The 13th Hour by Richard Doetsch

Publisher: Atria Books  ISBN: 978-1-4391-4791-7

Reviewed by Jim Sells, New Mystery Reader

Nick Quinn has a seemingly idyllic life. He is married to a beautiful woman – Julia. They have made a detailed plan to realize their goals in life. This includes buying and restoring an old house and waiting to have children.

Although he has to travel for business, the couple makes up for lost time when they are reunited. Upon his last return, Nick and Julia quarrel over a dinner date Julia has made with another couple. She leaves angrily for work and Nick settles in his home office. That could be the last time he will see her alive.

The following chapters provide numerous questions and only a few answers. How is it that evening, Nick is arrested and interrogated for Julia’s murder? Who killed Julia with an antique revolver and framed Nick with the weapon? Why was Julia called from a business flight that day and saved from a fatal plane crash? Who is the man that everyone thinks is a lawyer sent by his neighbor to the police station? What is the purpose of the mysterious letter and antique watch that the man gives to Nick?

Then the watch does an incredible thing. It propels him back in time one hour – to just before he is arrested. He reads the letter as he waits in his friend’s library for the police to come and arrest him. The letter tells that he can travel back twelve times – each trip putting him one hour further into the past. Armed with this knowledge he goes back and changes events on each trip, but can he change fate and save him and Julia?

Doetsch has fused an excellent mystery with elements of science fiction. The novel has a small enough cast of characters that the reader is able to focus on the mystery. The adult themes are presented in good taste and do not take from the story line. Although the story might be slightly more entertaining with some snappy dialogue or other device to provide comic relief; overall, this a superior work with well-defined characters and plot.

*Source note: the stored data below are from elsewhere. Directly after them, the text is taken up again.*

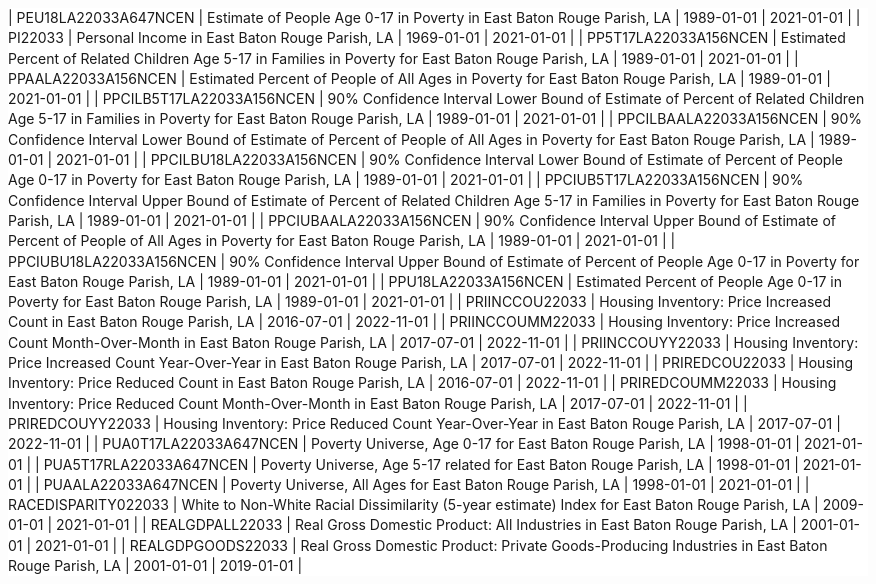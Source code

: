 | PEU18LA22033A647NCEN      | Estimate of People Age 0-17 in Poverty in East Baton Rouge Parish, LA                                                                                                                | 1989-01-01          | 2021-01-01        |
| PI22033                   | Personal Income in East Baton Rouge Parish, LA                                                                                                                                       | 1969-01-01          | 2021-01-01        |
| PP5T17LA22033A156NCEN     | Estimated Percent of Related Children Age 5-17 in Families in Poverty for East Baton Rouge Parish, LA                                                                                | 1989-01-01          | 2021-01-01        |
| PPAALA22033A156NCEN       | Estimated Percent of People of All Ages in Poverty for East Baton Rouge Parish, LA                                                                                                   | 1989-01-01          | 2021-01-01        |
| PPCILB5T17LA22033A156NCEN | 90% Confidence Interval Lower Bound of Estimate of Percent of Related Children Age 5-17 in Families in Poverty for East Baton Rouge Parish, LA                                       | 1989-01-01          | 2021-01-01        |
| PPCILBAALA22033A156NCEN   | 90% Confidence Interval Lower Bound of Estimate of Percent of People of All Ages in Poverty for East Baton Rouge Parish, LA                                                          | 1989-01-01          | 2021-01-01        |
| PPCILBU18LA22033A156NCEN  | 90% Confidence Interval Lower Bound of Estimate of Percent of People Age 0-17 in Poverty for East Baton Rouge Parish, LA                                                             | 1989-01-01          | 2021-01-01        |
| PPCIUB5T17LA22033A156NCEN | 90% Confidence Interval Upper Bound of Estimate of Percent of Related Children Age 5-17 in Families in Poverty for East Baton Rouge Parish, LA                                       | 1989-01-01          | 2021-01-01        |
| PPCIUBAALA22033A156NCEN   | 90% Confidence Interval Upper Bound of Estimate of Percent of People of All Ages in Poverty for East Baton Rouge Parish, LA                                                          | 1989-01-01          | 2021-01-01        |
| PPCIUBU18LA22033A156NCEN  | 90% Confidence Interval Upper Bound of Estimate of Percent of People Age 0-17 in Poverty for East Baton Rouge Parish, LA                                                             | 1989-01-01          | 2021-01-01        |
| PPU18LA22033A156NCEN      | Estimated Percent of People Age 0-17 in Poverty for East Baton Rouge Parish, LA                                                                                                      | 1989-01-01          | 2021-01-01        |
| PRIINCCOU22033            | Housing Inventory: Price Increased Count in East Baton Rouge Parish, LA                                                                                                              | 2016-07-01          | 2022-11-01        |
| PRIINCCOUMM22033          | Housing Inventory: Price Increased Count Month-Over-Month in East Baton Rouge Parish, LA                                                                                             | 2017-07-01          | 2022-11-01        |
| PRIINCCOUYY22033          | Housing Inventory: Price Increased Count Year-Over-Year in East Baton Rouge Parish, LA                                                                                               | 2017-07-01          | 2022-11-01        |
| PRIREDCOU22033            | Housing Inventory: Price Reduced Count in East Baton Rouge Parish, LA                                                                                                                | 2016-07-01          | 2022-11-01        |
| PRIREDCOUMM22033          | Housing Inventory: Price Reduced Count Month-Over-Month in East Baton Rouge Parish, LA                                                                                               | 2017-07-01          | 2022-11-01        |
| PRIREDCOUYY22033          | Housing Inventory: Price Reduced Count Year-Over-Year in East Baton Rouge Parish, LA                                                                                                 | 2017-07-01          | 2022-11-01        |
| PUA0T17LA22033A647NCEN    | Poverty Universe, Age 0-17 for East Baton Rouge Parish, LA                                                                                                                           | 1998-01-01          | 2021-01-01        |
| PUA5T17RLA22033A647NCEN   | Poverty Universe, Age 5-17 related for East Baton Rouge Parish, LA                                                                                                                   | 1998-01-01          | 2021-01-01        |
| PUAALA22033A647NCEN       | Poverty Universe, All Ages for East Baton Rouge Parish, LA                                                                                                                           | 1998-01-01          | 2021-01-01        |
| RACEDISPARITY022033       | White to Non-White Racial Dissimilarity (5-year estimate) Index for East Baton Rouge Parish, LA                                                                                      | 2009-01-01          | 2021-01-01        |
| REALGDPALL22033           | Real Gross Domestic Product: All Industries in East Baton Rouge Parish, LA                                                                                                           | 2001-01-01          | 2021-01-01        |
| REALGDPGOODS22033         | Real Gross Domestic Product: Private Goods-Producing Industries in East Baton Rouge Parish, LA                                                                                       | 2001-01-01          | 2019-01-01        |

Watchlist by Jeffrey Deaver and Other Top Thriller Writers

Publisher: Vanguard Press  ISBN 978 1 59315 559 9

Reviewed by Karen Treanor, New Mystery Reader

In the grand tradition of the Golden Age of writing roundtables comes a new multi-author production, “Watchlist”, which is two books in one, both featuring Harold Middleton, former military officer and member of the little-known organisation known as the Volunteers.  Initially produced as two serialised audio books, “Watchlist” is now in print for readers who like to turn pages.

The idea originated with authors M J Rose, of the International Thriller Writers group, and Jeffrey Deaver, creator of the Lincoln Rhyme series.  Rose rounded up 21 other willing participants, and Deaver wrote the first and last chapters of each story.  It’s no easy task: launching an idea, handing its development over to a succession of other writers, and then having to draw all the threads together at the end, but Deaver has done a very competent job.  The co-writers are too numerous to mention, but the list includes Linda Barnes, Lisa Scottoline, John Gilstrap, James Phelan and Erica Spindler.

As you’d expect with names like that involved, the stories are complex, exciting, fast-moving, and a bit scary.  OK, a lot scary.  Nobody beats thriller writers for coming up with horribly plausible disaster scenarios.  “The Chopin Manuscript” starts off looking like a simple case of “lost-musical-treasure-worth-a-fortune”, but rapidly changes into something much darker, as bodies pile up and both federal agencies and assorted villains pursue Harold and his daughter to the ends of the earth. The second story, “The Copper Bracelet” has a final scene that will leave your nails chomped to the cuticles, unless you take a hefty dose of Xanax before you get to it. 

With 22 experienced writers involved in a book, you can imagine how many twists and turns and surprises can be packed into 400 pages.  Whether Deaver supplied a general outline to guide his fellow writers or not we don’t know, but however the work was accomplished, it’s a rousing adventure that would be top of my list for a book to be snowbound with this winter.